### The problem
The string "issues" may appear in lines of the entries below. Report how many lines hold it, with only the number.

+++ Dataset records

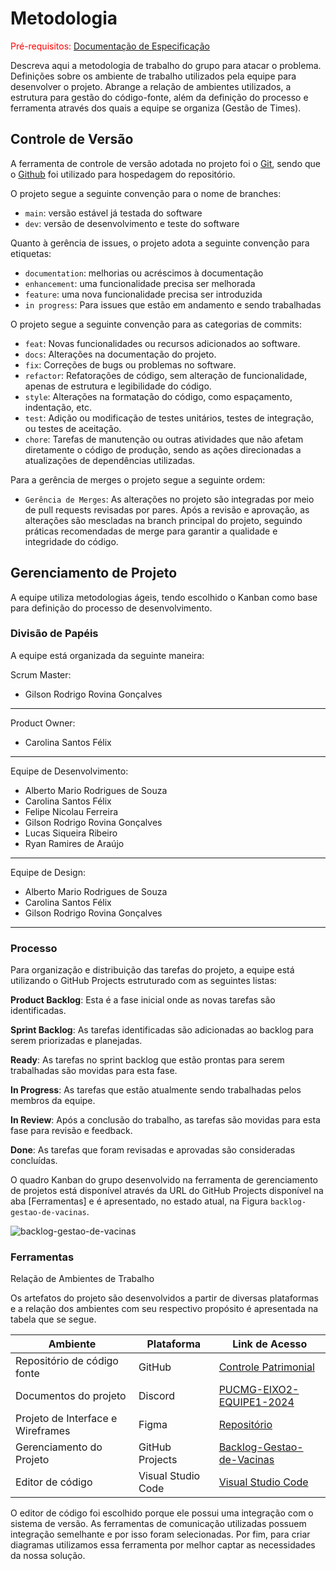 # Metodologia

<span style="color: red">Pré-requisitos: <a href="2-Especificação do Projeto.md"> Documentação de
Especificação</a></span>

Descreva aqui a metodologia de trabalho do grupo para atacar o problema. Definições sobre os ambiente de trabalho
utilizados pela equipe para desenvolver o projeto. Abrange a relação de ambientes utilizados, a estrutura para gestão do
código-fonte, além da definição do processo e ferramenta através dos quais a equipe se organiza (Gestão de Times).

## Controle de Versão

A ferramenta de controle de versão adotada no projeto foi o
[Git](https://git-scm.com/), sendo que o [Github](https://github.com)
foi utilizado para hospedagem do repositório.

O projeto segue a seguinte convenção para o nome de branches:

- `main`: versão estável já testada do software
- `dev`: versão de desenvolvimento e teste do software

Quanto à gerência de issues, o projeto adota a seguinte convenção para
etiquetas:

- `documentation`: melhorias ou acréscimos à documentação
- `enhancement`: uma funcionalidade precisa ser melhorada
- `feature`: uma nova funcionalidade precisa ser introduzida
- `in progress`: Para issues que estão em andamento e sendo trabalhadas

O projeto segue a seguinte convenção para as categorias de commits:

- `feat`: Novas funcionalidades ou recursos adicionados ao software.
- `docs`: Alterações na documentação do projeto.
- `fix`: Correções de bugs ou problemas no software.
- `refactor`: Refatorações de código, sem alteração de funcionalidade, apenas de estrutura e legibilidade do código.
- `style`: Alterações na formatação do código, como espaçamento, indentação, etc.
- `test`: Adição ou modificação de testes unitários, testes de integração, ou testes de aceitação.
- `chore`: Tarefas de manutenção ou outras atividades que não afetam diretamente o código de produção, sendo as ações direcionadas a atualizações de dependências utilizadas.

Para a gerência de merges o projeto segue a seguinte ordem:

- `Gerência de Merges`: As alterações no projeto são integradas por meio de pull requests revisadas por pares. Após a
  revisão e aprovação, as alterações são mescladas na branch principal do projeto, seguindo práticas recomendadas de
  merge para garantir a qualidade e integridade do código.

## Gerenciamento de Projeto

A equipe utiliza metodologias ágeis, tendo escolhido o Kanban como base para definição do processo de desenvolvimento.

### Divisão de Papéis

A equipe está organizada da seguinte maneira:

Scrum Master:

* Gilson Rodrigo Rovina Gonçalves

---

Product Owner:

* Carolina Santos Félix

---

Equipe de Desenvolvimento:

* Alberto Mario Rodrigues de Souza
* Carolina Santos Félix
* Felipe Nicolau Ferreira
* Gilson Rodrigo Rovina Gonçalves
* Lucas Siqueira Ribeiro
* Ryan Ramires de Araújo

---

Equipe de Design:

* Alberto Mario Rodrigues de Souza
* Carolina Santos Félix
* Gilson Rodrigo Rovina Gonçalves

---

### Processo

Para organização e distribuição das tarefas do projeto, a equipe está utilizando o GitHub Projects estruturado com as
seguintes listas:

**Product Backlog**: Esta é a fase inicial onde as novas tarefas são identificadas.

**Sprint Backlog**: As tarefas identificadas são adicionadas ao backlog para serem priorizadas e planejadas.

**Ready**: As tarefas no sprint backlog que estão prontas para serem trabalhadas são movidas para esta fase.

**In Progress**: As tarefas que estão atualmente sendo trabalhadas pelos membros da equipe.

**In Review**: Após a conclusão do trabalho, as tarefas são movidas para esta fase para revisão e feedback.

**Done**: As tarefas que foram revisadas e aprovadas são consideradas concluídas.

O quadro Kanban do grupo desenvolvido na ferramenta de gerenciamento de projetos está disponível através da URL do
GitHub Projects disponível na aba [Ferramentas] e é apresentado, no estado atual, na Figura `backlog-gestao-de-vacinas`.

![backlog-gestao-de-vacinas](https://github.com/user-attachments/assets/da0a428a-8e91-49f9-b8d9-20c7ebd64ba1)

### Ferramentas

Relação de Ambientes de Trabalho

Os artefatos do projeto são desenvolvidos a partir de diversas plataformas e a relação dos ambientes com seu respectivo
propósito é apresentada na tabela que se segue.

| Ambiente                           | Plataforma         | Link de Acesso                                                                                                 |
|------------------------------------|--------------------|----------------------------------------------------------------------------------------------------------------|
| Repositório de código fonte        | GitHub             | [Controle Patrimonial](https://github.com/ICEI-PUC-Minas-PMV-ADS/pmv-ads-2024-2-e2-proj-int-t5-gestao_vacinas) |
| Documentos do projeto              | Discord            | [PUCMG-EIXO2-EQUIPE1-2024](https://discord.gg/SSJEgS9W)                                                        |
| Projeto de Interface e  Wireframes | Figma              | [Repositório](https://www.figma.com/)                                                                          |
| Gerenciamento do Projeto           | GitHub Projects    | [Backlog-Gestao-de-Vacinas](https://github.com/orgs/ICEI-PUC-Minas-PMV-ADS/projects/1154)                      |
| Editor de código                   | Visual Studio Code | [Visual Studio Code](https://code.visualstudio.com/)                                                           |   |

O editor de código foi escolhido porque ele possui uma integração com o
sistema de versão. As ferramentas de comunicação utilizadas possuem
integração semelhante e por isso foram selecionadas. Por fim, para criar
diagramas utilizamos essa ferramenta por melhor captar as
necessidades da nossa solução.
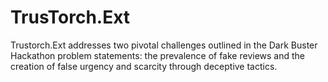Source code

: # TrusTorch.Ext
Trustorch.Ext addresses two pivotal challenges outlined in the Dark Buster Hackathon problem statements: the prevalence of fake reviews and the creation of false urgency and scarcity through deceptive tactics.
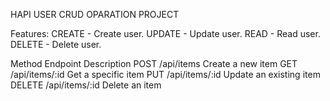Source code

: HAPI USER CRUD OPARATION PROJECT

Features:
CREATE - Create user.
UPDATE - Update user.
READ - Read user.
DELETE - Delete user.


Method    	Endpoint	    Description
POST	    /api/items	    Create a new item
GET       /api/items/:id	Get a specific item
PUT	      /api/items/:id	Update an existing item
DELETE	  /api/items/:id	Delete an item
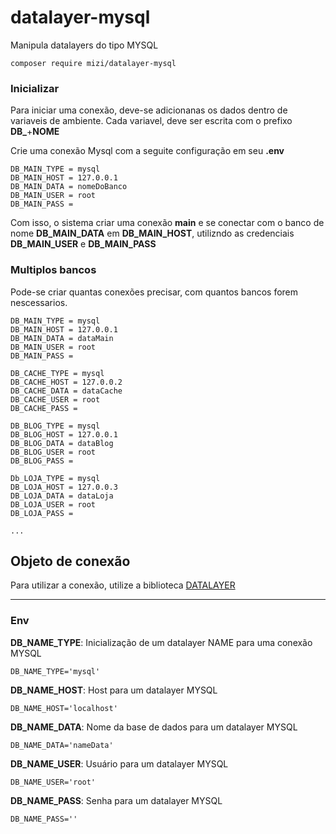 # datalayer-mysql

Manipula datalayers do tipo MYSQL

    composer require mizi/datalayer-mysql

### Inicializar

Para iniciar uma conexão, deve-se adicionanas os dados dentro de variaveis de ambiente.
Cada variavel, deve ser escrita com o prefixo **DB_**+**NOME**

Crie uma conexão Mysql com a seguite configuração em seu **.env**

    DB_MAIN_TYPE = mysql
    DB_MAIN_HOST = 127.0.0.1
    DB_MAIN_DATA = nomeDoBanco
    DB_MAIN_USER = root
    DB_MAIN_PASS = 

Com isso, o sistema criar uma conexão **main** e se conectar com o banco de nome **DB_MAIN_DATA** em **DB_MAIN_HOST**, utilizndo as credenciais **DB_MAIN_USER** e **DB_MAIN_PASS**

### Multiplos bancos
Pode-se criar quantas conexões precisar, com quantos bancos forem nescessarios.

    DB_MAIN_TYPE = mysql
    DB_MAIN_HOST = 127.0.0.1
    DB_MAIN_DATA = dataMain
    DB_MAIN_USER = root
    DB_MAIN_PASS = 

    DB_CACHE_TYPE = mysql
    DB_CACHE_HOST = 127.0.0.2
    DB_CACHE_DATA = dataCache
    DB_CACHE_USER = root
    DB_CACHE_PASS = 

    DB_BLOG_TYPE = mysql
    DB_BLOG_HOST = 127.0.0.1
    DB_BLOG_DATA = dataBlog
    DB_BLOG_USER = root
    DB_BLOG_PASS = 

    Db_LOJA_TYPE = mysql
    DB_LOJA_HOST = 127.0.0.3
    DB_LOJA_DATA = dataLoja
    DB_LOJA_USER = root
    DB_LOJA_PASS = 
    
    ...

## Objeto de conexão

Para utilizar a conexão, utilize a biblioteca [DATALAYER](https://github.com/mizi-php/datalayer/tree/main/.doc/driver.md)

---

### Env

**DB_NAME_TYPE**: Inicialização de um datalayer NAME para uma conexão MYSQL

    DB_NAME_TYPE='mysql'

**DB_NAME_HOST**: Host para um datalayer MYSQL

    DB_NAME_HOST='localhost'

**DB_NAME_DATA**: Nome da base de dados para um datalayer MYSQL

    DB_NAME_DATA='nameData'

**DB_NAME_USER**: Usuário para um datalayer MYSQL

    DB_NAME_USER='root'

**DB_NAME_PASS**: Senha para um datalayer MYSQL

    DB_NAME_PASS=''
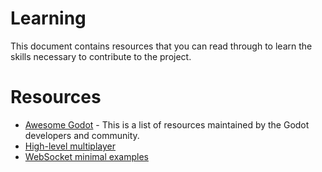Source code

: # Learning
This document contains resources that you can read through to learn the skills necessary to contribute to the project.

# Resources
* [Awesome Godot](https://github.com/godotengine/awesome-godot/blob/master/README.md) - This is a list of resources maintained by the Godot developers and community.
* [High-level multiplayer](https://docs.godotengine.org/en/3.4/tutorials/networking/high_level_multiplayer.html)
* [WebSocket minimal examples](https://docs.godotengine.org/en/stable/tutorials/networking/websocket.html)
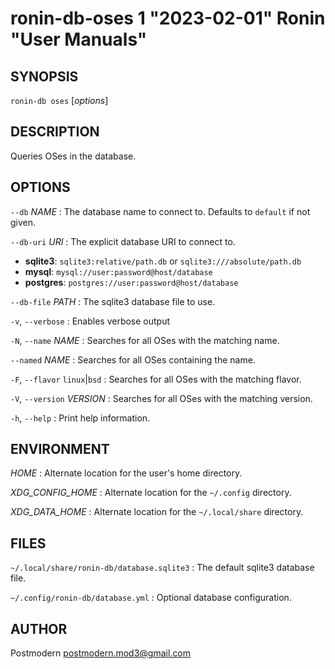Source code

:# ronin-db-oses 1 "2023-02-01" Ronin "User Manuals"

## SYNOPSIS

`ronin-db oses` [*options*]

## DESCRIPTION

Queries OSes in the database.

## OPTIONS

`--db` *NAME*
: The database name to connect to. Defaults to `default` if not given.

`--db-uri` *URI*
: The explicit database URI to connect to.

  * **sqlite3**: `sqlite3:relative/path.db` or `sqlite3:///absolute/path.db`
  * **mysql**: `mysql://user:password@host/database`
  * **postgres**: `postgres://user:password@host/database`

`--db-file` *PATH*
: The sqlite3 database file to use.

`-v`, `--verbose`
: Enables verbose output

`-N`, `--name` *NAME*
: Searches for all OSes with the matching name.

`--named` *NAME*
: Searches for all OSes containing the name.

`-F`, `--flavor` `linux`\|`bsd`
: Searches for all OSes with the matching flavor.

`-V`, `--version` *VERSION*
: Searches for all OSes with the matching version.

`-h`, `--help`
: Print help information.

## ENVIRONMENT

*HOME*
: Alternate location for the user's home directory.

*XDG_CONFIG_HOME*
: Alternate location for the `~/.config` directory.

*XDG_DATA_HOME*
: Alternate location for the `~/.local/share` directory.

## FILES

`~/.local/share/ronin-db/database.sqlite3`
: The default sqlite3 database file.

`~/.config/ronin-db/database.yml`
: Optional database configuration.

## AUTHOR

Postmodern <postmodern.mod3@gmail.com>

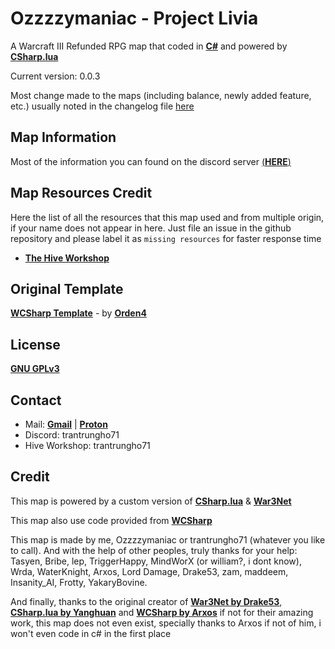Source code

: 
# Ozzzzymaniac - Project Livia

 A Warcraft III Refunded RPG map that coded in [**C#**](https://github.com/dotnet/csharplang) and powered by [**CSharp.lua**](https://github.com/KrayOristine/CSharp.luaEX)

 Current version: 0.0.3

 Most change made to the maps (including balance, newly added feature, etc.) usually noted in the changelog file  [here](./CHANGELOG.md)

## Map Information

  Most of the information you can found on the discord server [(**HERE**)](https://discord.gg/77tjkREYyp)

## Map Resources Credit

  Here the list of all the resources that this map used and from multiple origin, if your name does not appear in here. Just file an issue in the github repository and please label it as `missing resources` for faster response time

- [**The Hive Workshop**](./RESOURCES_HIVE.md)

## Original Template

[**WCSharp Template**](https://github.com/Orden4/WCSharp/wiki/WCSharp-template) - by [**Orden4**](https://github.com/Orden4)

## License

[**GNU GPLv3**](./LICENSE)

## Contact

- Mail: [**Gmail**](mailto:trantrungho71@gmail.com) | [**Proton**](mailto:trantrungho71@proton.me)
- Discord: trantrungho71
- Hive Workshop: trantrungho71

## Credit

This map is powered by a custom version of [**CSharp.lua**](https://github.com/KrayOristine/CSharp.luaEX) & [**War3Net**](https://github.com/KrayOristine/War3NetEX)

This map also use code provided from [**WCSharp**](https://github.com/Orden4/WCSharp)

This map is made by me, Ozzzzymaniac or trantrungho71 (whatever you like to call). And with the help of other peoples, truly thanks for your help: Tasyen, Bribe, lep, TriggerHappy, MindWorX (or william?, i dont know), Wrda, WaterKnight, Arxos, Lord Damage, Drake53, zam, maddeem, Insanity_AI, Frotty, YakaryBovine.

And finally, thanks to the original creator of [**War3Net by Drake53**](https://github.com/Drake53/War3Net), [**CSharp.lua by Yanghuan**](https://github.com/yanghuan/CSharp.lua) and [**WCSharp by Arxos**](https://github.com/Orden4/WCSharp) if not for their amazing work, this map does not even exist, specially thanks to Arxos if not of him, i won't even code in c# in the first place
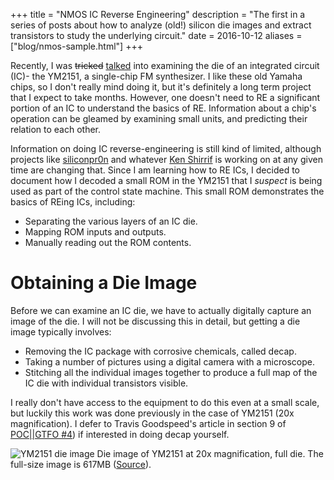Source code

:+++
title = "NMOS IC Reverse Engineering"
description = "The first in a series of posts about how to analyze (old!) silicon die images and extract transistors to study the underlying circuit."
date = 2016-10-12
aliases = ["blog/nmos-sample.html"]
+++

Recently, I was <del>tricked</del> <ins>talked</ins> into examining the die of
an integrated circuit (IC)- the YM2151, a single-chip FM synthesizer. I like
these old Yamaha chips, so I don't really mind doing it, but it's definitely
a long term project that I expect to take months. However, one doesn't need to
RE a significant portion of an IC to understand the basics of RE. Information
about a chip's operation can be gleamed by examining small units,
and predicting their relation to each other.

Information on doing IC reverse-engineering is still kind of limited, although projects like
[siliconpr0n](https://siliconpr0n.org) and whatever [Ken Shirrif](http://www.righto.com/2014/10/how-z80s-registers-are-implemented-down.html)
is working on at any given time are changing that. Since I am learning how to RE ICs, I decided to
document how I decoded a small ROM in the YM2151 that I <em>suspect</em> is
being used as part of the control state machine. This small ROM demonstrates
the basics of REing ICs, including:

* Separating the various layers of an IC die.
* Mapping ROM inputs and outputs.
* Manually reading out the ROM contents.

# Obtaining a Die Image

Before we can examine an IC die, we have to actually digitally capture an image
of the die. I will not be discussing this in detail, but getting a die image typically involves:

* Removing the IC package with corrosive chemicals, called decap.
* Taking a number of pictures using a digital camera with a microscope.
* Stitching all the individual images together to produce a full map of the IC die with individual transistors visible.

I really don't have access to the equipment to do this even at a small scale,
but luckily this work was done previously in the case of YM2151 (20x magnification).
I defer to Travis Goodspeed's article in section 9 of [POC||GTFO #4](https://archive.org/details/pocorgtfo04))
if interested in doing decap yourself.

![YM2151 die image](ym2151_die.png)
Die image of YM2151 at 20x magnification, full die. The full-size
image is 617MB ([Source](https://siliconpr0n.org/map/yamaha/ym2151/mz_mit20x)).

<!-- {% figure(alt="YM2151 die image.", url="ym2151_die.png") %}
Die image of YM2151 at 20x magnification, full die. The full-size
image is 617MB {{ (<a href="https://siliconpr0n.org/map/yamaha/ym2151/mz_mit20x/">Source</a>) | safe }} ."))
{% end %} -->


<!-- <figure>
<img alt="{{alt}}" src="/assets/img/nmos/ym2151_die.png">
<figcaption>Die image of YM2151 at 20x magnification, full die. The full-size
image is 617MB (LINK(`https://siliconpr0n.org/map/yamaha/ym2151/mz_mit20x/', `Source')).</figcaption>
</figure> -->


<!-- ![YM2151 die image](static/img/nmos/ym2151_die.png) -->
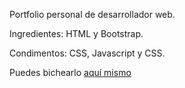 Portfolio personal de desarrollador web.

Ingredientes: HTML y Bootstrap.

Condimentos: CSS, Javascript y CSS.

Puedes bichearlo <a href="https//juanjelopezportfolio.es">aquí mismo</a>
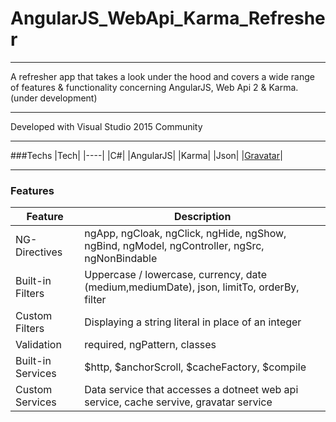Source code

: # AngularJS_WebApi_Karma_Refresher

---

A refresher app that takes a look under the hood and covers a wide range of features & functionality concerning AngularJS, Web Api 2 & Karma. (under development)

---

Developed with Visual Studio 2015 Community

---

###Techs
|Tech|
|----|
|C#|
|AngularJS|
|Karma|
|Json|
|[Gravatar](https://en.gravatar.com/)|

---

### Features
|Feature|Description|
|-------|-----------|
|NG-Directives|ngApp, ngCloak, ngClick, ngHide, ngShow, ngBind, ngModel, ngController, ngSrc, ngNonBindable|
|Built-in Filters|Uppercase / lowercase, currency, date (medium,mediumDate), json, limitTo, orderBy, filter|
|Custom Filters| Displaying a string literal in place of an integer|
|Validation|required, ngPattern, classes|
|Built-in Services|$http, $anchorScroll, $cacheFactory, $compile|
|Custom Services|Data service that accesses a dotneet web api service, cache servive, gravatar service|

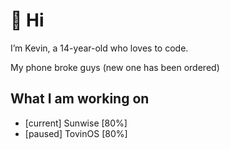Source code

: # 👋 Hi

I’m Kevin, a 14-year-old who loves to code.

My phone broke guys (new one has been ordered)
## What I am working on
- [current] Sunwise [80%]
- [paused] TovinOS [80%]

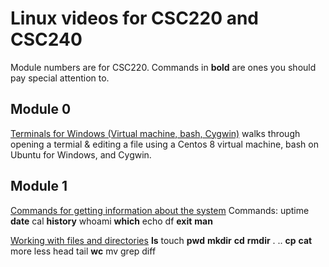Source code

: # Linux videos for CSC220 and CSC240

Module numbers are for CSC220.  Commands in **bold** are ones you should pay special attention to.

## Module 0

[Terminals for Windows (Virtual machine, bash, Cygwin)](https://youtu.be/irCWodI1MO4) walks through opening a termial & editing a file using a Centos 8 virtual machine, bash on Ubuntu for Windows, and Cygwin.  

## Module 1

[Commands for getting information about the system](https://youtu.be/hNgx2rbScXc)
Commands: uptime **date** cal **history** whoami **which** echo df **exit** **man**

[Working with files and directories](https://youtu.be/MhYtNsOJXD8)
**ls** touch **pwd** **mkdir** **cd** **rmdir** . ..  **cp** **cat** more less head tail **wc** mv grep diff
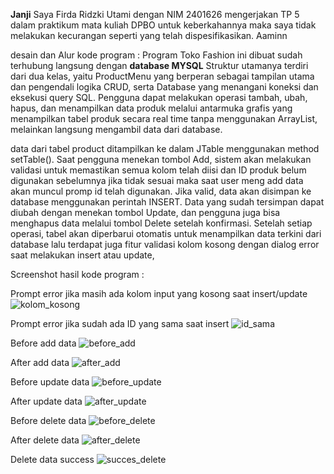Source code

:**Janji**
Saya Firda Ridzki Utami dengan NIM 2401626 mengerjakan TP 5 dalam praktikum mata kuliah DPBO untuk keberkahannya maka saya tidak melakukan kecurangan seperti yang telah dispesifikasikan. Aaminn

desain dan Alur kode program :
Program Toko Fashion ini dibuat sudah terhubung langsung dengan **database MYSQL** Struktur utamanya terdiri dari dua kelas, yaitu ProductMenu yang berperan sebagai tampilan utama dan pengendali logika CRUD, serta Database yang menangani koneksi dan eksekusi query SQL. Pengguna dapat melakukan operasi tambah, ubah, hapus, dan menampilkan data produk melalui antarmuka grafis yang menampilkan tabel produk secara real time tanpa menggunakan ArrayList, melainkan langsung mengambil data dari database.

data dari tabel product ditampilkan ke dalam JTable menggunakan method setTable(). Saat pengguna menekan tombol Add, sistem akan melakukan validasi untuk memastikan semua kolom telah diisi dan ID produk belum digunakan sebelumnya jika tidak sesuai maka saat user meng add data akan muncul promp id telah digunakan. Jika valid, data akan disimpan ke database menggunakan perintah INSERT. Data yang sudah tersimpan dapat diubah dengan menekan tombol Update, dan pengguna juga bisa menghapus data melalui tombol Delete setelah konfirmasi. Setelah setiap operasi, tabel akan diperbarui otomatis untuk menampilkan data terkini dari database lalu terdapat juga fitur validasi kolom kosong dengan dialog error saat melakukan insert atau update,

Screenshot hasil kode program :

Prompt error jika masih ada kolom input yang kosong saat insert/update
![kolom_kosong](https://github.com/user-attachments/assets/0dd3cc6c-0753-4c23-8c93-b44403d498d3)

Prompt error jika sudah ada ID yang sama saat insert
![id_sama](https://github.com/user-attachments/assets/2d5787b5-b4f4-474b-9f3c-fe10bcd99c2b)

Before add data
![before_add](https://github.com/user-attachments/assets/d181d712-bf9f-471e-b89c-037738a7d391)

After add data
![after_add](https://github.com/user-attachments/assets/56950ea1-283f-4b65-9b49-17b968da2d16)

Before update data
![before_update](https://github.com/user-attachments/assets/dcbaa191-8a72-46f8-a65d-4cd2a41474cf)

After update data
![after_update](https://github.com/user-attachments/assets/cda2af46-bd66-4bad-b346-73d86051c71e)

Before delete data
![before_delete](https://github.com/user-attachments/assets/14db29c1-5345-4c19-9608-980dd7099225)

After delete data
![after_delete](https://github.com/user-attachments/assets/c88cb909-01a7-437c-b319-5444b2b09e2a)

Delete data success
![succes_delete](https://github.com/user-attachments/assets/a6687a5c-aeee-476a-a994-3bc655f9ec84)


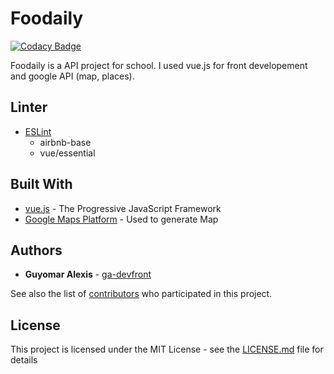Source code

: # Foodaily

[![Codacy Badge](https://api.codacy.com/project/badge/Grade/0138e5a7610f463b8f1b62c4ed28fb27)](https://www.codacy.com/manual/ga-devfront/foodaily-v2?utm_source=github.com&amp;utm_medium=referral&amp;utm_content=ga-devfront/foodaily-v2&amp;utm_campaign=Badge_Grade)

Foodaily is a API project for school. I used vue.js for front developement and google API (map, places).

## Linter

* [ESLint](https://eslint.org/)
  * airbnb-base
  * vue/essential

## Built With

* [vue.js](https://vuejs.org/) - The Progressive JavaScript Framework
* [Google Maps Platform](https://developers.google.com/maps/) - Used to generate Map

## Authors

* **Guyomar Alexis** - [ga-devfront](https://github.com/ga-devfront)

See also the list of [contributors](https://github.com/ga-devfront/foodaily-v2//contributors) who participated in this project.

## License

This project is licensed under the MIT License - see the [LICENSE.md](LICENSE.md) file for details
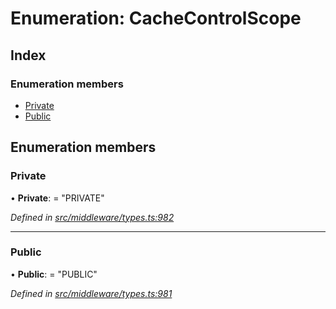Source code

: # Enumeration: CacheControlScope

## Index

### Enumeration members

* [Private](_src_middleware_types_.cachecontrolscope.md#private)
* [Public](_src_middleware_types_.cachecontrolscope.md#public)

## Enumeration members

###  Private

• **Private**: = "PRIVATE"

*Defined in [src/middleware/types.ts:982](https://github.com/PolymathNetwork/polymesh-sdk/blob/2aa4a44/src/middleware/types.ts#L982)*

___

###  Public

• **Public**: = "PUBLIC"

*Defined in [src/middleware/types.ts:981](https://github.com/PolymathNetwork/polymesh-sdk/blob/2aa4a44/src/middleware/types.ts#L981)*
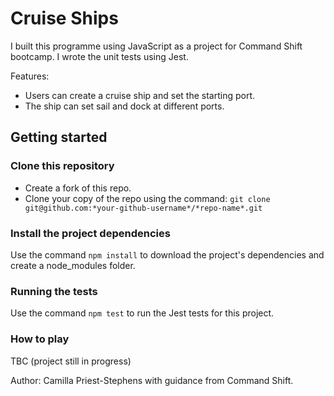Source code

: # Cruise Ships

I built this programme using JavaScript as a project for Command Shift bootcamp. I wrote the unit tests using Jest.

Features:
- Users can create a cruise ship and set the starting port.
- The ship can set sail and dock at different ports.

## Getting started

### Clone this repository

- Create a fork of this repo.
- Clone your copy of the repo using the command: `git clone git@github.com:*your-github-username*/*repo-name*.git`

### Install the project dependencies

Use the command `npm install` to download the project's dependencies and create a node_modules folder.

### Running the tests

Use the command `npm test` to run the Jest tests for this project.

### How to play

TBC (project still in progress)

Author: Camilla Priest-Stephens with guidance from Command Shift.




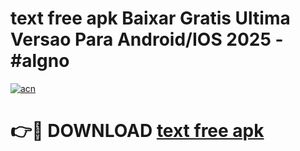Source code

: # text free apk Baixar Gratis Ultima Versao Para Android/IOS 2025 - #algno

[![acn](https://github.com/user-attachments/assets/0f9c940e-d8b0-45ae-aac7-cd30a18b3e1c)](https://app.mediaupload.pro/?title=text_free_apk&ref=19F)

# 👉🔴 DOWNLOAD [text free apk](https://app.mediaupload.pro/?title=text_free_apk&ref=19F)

++++++

### Result
2